President of the Circuit Court
- Incumbent
- Assumed office 13 July 2019
- Nominated by: Government of Ireland
- Appointed by: Michael D. Higgins
- Preceded by: Raymond Groarke

Judge of the Circuit Court
- Incumbent
- Assumed office 2 July 2002
- Nominated by: Government of Ireland
- Appointed by: Mary McAleese

Personal details
- Spouse: Brian Lenihan Jnr ​ ​(m. 1987; died 2011)​
- Children: 2
- Education: University College Dublin; King's Inns;

= Patricia Ryan (judge) =

Irish judge

Patricia Ryan is an Irish judge who has served as President of the Circuit Court since 2019 and a Judge of the Circuit Court since July 2002.

== Early life ==
Ryan attended University College Dublin and the King's Inns.
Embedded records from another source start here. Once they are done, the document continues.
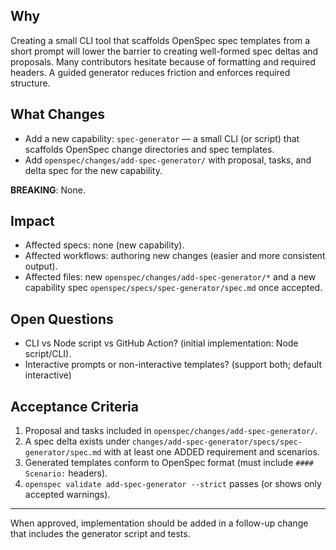 ## Why

Creating a small CLI tool that scaffolds OpenSpec spec templates from a short prompt will lower the barrier to creating well-formed spec deltas and proposals. Many contributors hesitate because of formatting and required headers. A guided generator reduces friction and enforces required structure.

## What Changes

- Add a new capability: `spec-generator` — a small CLI (or script) that scaffolds OpenSpec change directories and spec templates.
- Add `openspec/changes/add-spec-generator/` with proposal, tasks, and delta spec for the new capability.

**BREAKING**: None.

## Impact

- Affected specs: none (new capability).
- Affected workflows: authoring new changes (easier and more consistent output).
- Affected files: new `openspec/changes/add-spec-generator/*` and a new capability spec `openspec/specs/spec-generator/spec.md` once accepted.

## Open Questions

- CLI vs Node script vs GitHub Action? (initial implementation: Node script/CLI).
- Interactive prompts or non-interactive templates? (support both; default interactive)

## Acceptance Criteria

1. Proposal and tasks included in `openspec/changes/add-spec-generator/`.
2. A spec delta exists under `changes/add-spec-generator/specs/spec-generator/spec.md` with at least one ADDED requirement and scenarios.
3. Generated templates conform to OpenSpec format (must include `#### Scenario:` headers).
4. `openspec validate add-spec-generator --strict` passes (or shows only accepted warnings).

---

When approved, implementation should be added in a follow-up change that includes the generator script and tests.
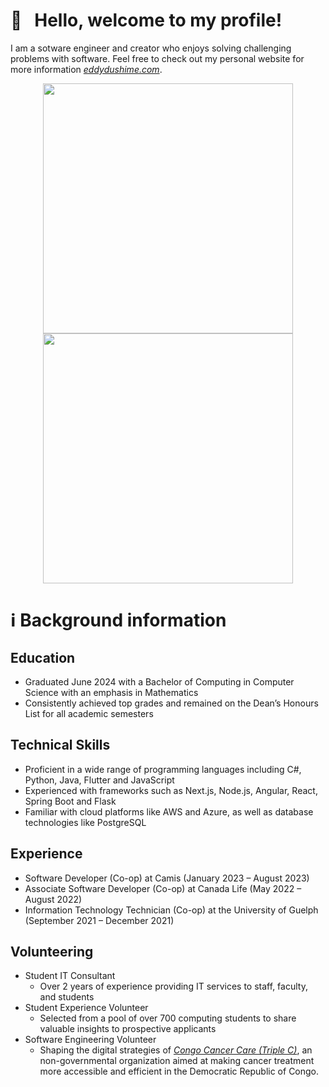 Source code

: # 🤠 &nbsp; Hello, welcome to my profile! 

I am a sotware engineer and creator who enjoys solving challenging problems with software. Feel free to check out my personal website for more information *[eddydushime.com](https://eddydushime.com)*.

<p align="center">
  <img src="https://github-readme-stats.vercel.app/api?username=edddush&show_icons=true&theme=bear" width="400">
  <img src="https://github-readme-streak-stats.herokuapp.com?user=edddush&theme=dark&hide_border=true" width="400">
</p>

# ℹ️ Background information
## Education
- Graduated June 2024 with a Bachelor of Computing in Computer Science with an emphasis in Mathematics
- Consistently achieved top grades and remained on the Dean’s Honours List for all academic semesters
## Technical Skills
- Proficient in a wide range of programming languages including C#, Python, Java, Flutter and JavaScript
- Experienced with frameworks such as Next.js, Node.js, Angular, React, Spring Boot and Flask
- Familiar with cloud platforms like AWS and Azure, as well as database technologies like PostgreSQL
## Experience
- Software Developer (Co-op) at Camis (January 2023 – August 2023)
- Associate Software Developer (Co-op) at Canada Life (May 2022 – August 2022)
- Information Technology Technician (Co-op) at the University of Guelph (September 2021 – December 2021)
## Volunteering
- Student IT Consultant
  - Over 2 years of experience providing IT services to staff, faculty, and students
- Student Experience Volunteer
  - Selected from a pool of over 700 computing students to share valuable insights to prospective applicants
- Software Engineering Volunteer
  - Shaping the digital strategies of *[Congo Cancer Care (Triple C)](https://congocancercare.com)*,
    an non-governmental organization aimed at making cancer treatment more accessible and efficient
    in the Democratic Republic of Congo.

<!---
Edddush/Edddush is a ✨ special ✨ repository because its `README.md` (this file) appears on your GitHub profile.
You can click the Preview link to take a look at your changes.
--->
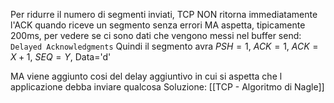 Per ridurre il numero di segmenti inviati, TCP NON ritorna immediatamente l'ACK quando riceve un segmento senza errori MA aspetta, tipicamente 200ms, per vedere se ci sono dati che vengono messi nel buffer send: `Delayed Acknowledgments`
Quindi il segmento avra $PSH=1$, $ACK=1$, $ACK=X+1$, $SEQ=Y$, Data='d'

MA viene aggiunto cosi del delay aggiuntivo in cui si aspetta che l applicazione debba inviare qualcosa
Soluzione: [[TCP - Algoritmo di Nagle]]
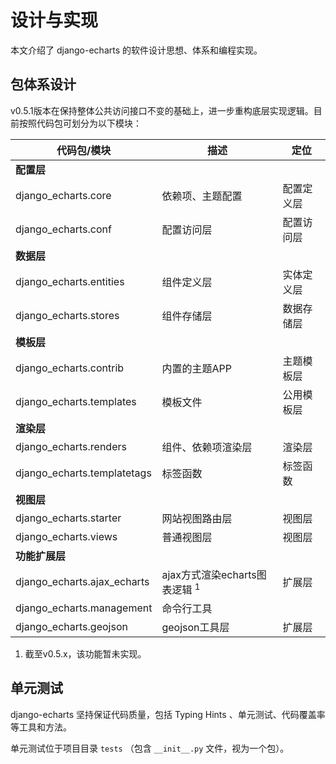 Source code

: # 设计与实现

本文介绍了 django-echarts 的软件设计思想、体系和编程实现。

## 包体系设计

v0.5.1版本在保持整体公共访问接口不变的基础上，进一步重构底层实现逻辑。目前按照代码包可划分为以下模块：

| 代码包/模块                 | 描述                                     | 定位       |
| --------------------------- | ---------------------------------------- | ---------- |
| **配置层**                  |                                          |            |
| django_echarts.core         | 依赖项、主题配置                         | 配置定义层 |
| django_echarts.conf         | 配置访问层                               | 配置访问层 |
| **数据层**                  |                                          |            |
| django_echarts.entities     | 组件定义层                               | 实体定义层 |
| django_echarts.stores       | 组件存储层                               | 数据存储层 |
| **模板层**                  |                                          |            |
| django_echarts.contrib      | 内置的主题APP                            | 主题模板层 |
| django_echarts.templates    | 模板文件                                 | 公用模板层 |
| **渲染层**                  |                                          |            |
| django_echarts.renders      | 组件、依赖项渲染层                       | 渲染层     |
| django_echarts.templatetags | 标签函数                                 | 标签函数   |
| **视图层**                  |                                          |            |
| django_echarts.starter      | 网站视图路由层                           | 视图层     |
| django_echarts.views        | 普通视图层                               | 视图层     |
| **功能扩展层**              |                                          |            |
| django_echarts.ajax_echarts | ajax方式渲染echarts图表逻辑 <sup>1</sup> | 扩展层     |
| django_echarts.management   | 命令行工具                               |            |
| django_echarts.geojson      | geojson工具层                            | 扩展层     |

1. 截至v0.5.x，该功能暂未实现。



## 单元测试

django-echarts 坚持保证代码质量，包括 Typing Hints 、单元测试、代码覆盖率等工具和方法。

单元测试位于项目目录 `tests` （包含 `__init__.py` 文件，视为一个包）。
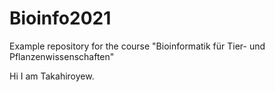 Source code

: # Bioinfo2021
Example repository for the course "Bioinformatik für Tier- und Pflanzenwissenschaften" 

Hi I am Takahiroyew. 
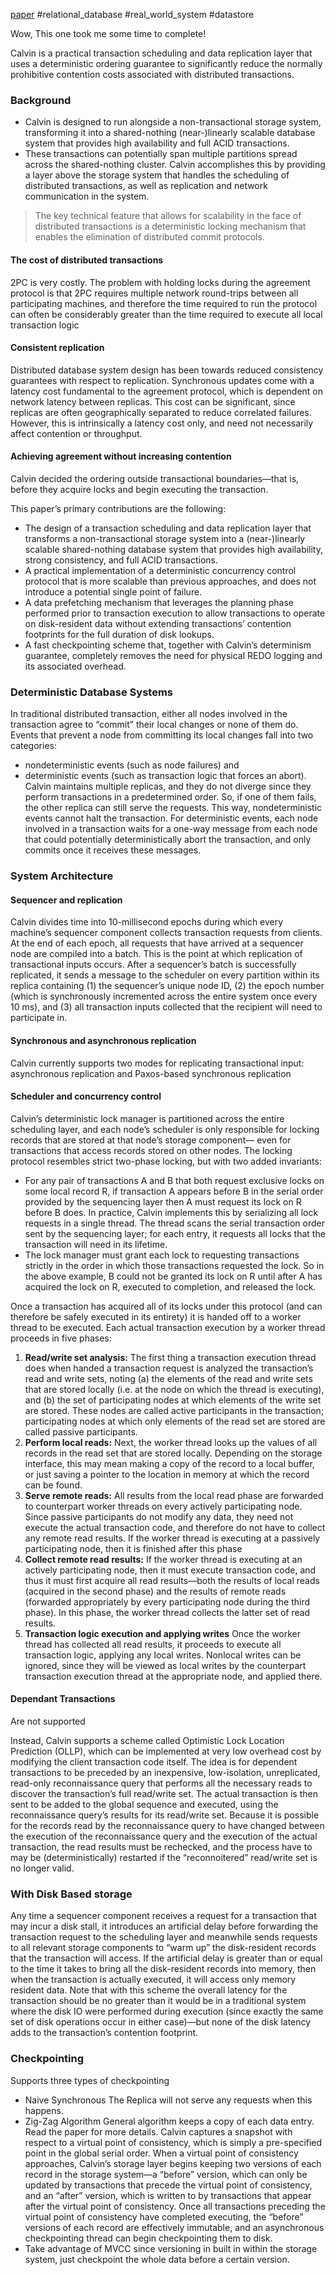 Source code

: [paper](http://cs.yale.edu/homes/thomson/publications/calvin-sigmod12.pdf)
#relational_database #real_world_system #datastore

Wow, This one took me some time to complete!


Calvin is a practical transaction scheduling and data replication layer that uses a deterministic ordering guarantee to significantly reduce the normally prohibitive contention costs associated with distributed transactions.

### Background
* Calvin is designed to run alongside a non-transactional storage system, transforming it into a shared-nothing (near-)linearly scalable database system that provides high availability and full ACID transactions. 
* These transactions can potentially span multiple partitions spread across the shared-nothing cluster. Calvin accomplishes this by providing a layer above the storage system that handles the scheduling of distributed transactions, as well as replication and network communication in the system. 

> The key technical feature that allows for scalability in the face of distributed transactions is a deterministic locking mechanism that enables the elimination of distributed commit protocols.

#### The cost of distributed transactions
2PC is very costly. The problem with holding locks during the agreement protocol is that 2PC requires multiple network round-trips between all participating machines, and therefore the time required to run the protocol can often be considerably greater than the time required to execute all local transaction logic

#### Consistent replication
Distributed database system design has been towards reduced consistency guarantees with respect to replication.
Synchronous updates come with a latency cost fundamental to the agreement protocol, which is dependent on network latency between replicas. This cost can be significant, since replicas are often geographically separated to reduce correlated failures. However, this is intrinsically a latency cost only, and need not necessarily affect contention or throughput.

#### Achieving agreement without increasing contention
Calvin decided the ordering outside transactional boundaries—that is, before they acquire locks and begin executing the transaction.

This paper’s primary contributions are the following:
* The design of a transaction scheduling and data replication layer that transforms a non-transactional storage system into a (near-)linearly scalable shared-nothing database system that provides high availability, strong consistency, and full ACID transactions.
* A practical implementation of a deterministic concurrency control protocol that is more scalable than previous approaches, and does not introduce a potential single point of failure.
* A data prefetching mechanism that leverages the planning phase performed prior to transaction execution to allow transactions to operate on disk-resident data without extending transactions’ contention footprints for the full duration of disk lookups.
* A fast checkpointing scheme that, together with Calvin’s determinism guarantee, completely removes the need for physical REDO logging and its associated overhead.

### Deterministic Database Systems
In traditional distributed transaction, either all nodes involved in the transaction agree to “commit” their local changes or none of them do. Events that prevent a node from committing its local changes fall into two categories: 
* nondeterministic events (such as node failures) and 
* deterministic events (such as transaction logic that forces an abort).
Calvin maintains multiple replicas, and they do not diverge since they perform transactions in a predetermined order. So, if one of them fails, the other replica can still serve the requests. This way, nondeterministic events cannot halt the transaction.
For deterministic events, each node involved in a transaction waits for a one-way message from each node that could potentially deterministically abort the transaction, and only commits once it receives these messages.

### System Architecture

#### Sequencer and replication
Calvin divides time into 10-millisecond epochs during which every machine’s sequencer component collects transaction requests from clients. At the end of each epoch, all requests that have arrived at a sequencer node are compiled into a batch. This is the point at which replication of transactional inputs occurs.
After a sequencer’s batch is successfully replicated, it sends a message to the scheduler on every partition within its replica containing (1) the sequencer’s unique node ID, (2) the epoch number (which is synchronously incremented across the entire system once every 10 ms), and (3) all transaction inputs collected that the recipient will need to participate in.

#### Synchronous and asynchronous replication
Calvin currently supports two modes for replicating transactional input: asynchronous replication and Paxos-based synchronous replication

#### Scheduler and concurrency control
Calvin’s deterministic lock manager is partitioned across the entire scheduling layer, and each node’s scheduler is only responsible for locking records that are stored at that node’s storage component— even for transactions that access records stored on other nodes. The locking protocol resembles strict two-phase locking, but with two added invariants:
* For any pair of transactions A and B that both request exclusive locks on some local record R, if transaction A appears before B in the serial order provided by the sequencing layer then A must request its lock on R before B does. In practice, Calvin implements this by serializing all lock requests in a single thread. The thread scans the serial transaction order sent by the sequencing layer; for each entry, it requests all locks that the transaction will need in its lifetime.
* The lock manager must grant each lock to requesting transactions strictly in the order in which those transactions requested the lock. So in the above example, B could not be granted its lock on R until after A has acquired the lock on R, executed to completion, and released the lock.

Once a transaction has acquired all of its locks under this protocol (and can therefore be safely executed in its entirety) it is handed off to a worker thread to be executed. Each actual transaction execution by a worker thread proceeds in five phases:
1. **Read/write set analysis:** The first thing a transaction execution thread does when handed a transaction request is analyzed the transaction’s read and write sets, noting (a) the elements of the read and write sets that are stored locally (i.e. at the node on which the thread is executing), and (b) the set of participating nodes at which elements of the write set are stored. These nodes are called active participants in the transaction; participating nodes at which only elements of the read set are stored are called passive participants. 
2. **Perform local reads:** Next, the worker thread looks up the values of all records in the read set that are stored locally. Depending on the storage interface, this may mean making a copy of the record to a local buffer, or just saving a pointer to the location in memory at which the record can be found.
3. **Serve remote reads:** All results from the local read phase are forwarded to counterpart worker threads on every actively participating node. Since passive participants do not modify any data, they need not execute the actual transaction code, and therefore do not have to collect any remote read results. If the worker thread is executing at a passively participating node, then it is finished after this phase
4. **Collect remote read results:** If the worker thread is executing at an actively participating node, then it must execute transaction code, and thus it must first acquire all read results—both the results of local reads (acquired in the second phase) and the results of remote reads (forwarded appropriately by every participating node during the third phase). In this phase, the worker thread collects the latter set of read results. 
5. **Transaction logic execution and applying writes** Once the worker thread has collected all read results, it proceeds to execute all transaction logic, applying any local writes. Nonlocal writes can be ignored, since they will be viewed as local writes by the counterpart transaction execution thread at the appropriate node, and applied there.

#### Dependant Transactions
Are not supported

Instead, Calvin supports a scheme called Optimistic Lock Location Prediction (OLLP), which can be implemented at very low overhead cost by modifying the client transaction code itself. The idea is for dependent transactions to be preceded by an inexpensive, low-isolation, unreplicated, read-only reconnaissance query that performs all the necessary reads to discover the transaction’s full read/write set. The actual transaction is then sent to be added to the global sequence and executed, using the reconnaissance query’s results for its read/write set. Because it is possible for the records read by the reconnaissance query to have changed between the execution of the reconnaissance query and the execution of the actual transaction, the read results must be rechecked, and the process have to may be (deterministically) restarted if the “reconnoitered” read/write set is no longer valid.

### With Disk Based storage
Any time a sequencer component receives a request for a transaction that may incur a disk stall, it introduces an artificial delay before forwarding the transaction request to the scheduling layer and meanwhile sends requests to all relevant storage components to “warm up” the disk-resident records that the transaction will access. If the artificial delay is greater than or equal to the time it takes to bring all the disk-resident records into memory, then when the transaction is actually executed, it will access only memory resident data. Note that with this scheme the overall latency for the transaction should be no greater than it would be in a traditional system where the disk IO were performed during execution (since exactly the same set of disk operations occur in either case)—but none of the disk latency adds to the transaction’s contention footprint.

### Checkpointing
Supports three types of checkpointing
* Naive Synchronous
The Replica will not serve any requests when this happens.
* Zig-Zag Algorithm
General algorithm keeps a copy of each data entry. Read the paper for more details.
Calvin captures a snapshot with respect to a virtual point of consistency, which is simply a pre-specified point in the global serial order. When a virtual point of consistency approaches, Calvin’s storage layer begins keeping two versions of each record in the storage system—a “before” version, which can only be updated by transactions that precede the virtual point of consistency, and an “after” version, which is written to by transactions that appear after the virtual point of consistency. Once all transactions preceding the virtual point of consistency have completed executing, the “before” versions of each record are effectively immutable, and an asynchronous checkpointing thread can begin checkpointing them to disk.
* Take advantage of MVCC
since versioning in built in within the storage system, just checkpoint the whole data before a certain version.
She was called to the Irish Bar in 1984. She acted in cases including those involving personal injuries.

She was appointed a vice-chairperson of the Employment Appeals Tribunal in 1998 and was re-appointed in 2001.

== Judicial career ==
=== Circuit Court ===
Ryan was nominated to the Circuit Court in June 2002 and appointed in July 2002. She has presided over criminal law trials involving dangerous driving, manslaughter, fraud, sexual offences, theft, harassment, health and safety law, and drugs offences.

She sat on the Special Criminal Court.

=== President of the Circuit Court ===
She became the President of the Circuit Court in July 2019.

== Personal life ==
Ryan married Brian Lenihan Jnr in 1987 with whom she had two children. Lenihan died in 2011.